Back in February the government agreed terms with the leading four banks (HSBC, Barclays, Royal Bank of Scotland and Lloyds Banking Group) covering lending, bonuses and transparency. Code named Project Merlin, the banks agreed to lend £76bn to small businesses in 2011 - an increase of £10bn on lending in 2010. However, since the project began lending has continued to be slow, in July banks were more than £2bn down on their targets.

A recent survey by financial specialists Syscap found only 8% of SMEs believe their ability to secure a bank loan in the last year have improved. The UK now finds itself in a position where we, the tax payer, have bailed out the banks when years of poor business practises all came back to haunt them (which sparked the biggest recession since the Great Depression of the 1930s) but now the banks have their house in order they are refusing to do their bit for the economy.

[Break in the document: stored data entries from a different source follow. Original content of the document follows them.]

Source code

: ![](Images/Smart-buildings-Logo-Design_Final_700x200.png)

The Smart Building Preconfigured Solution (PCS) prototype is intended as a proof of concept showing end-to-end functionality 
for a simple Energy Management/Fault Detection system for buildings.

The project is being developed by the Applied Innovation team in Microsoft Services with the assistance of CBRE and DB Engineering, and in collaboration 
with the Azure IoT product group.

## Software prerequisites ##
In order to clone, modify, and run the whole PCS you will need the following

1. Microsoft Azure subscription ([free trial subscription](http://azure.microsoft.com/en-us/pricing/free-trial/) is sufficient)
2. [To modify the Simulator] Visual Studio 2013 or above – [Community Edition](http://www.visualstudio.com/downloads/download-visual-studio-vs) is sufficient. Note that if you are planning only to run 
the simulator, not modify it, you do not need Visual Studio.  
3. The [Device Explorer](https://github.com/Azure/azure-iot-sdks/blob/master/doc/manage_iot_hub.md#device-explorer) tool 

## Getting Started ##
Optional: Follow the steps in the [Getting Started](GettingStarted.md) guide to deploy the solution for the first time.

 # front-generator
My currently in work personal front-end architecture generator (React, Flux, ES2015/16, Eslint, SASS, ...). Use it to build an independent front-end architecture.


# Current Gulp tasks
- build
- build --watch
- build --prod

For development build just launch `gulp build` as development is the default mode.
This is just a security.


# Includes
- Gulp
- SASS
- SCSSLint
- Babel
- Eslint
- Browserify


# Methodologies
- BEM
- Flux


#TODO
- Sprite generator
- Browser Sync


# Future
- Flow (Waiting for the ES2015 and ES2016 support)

We are in a never ending cycle unless the banks start lending and stimulating growth. Currently, the banks are hiding behind the slowing of consumer demand as a reason why they are falling behind their Project Merlin targets. Consumer demand will remain low unless job security and credit facilities increase.

The Bank of England is now considering Quantative Easing to try and feed the banks the money to lend out, this is all well and good but will the banks do this? They have the money now and are just sitting on it! It all comes back to the banks, the banks have the money to fight us out of this crisis but until the government gets tough, we will remain in this mess.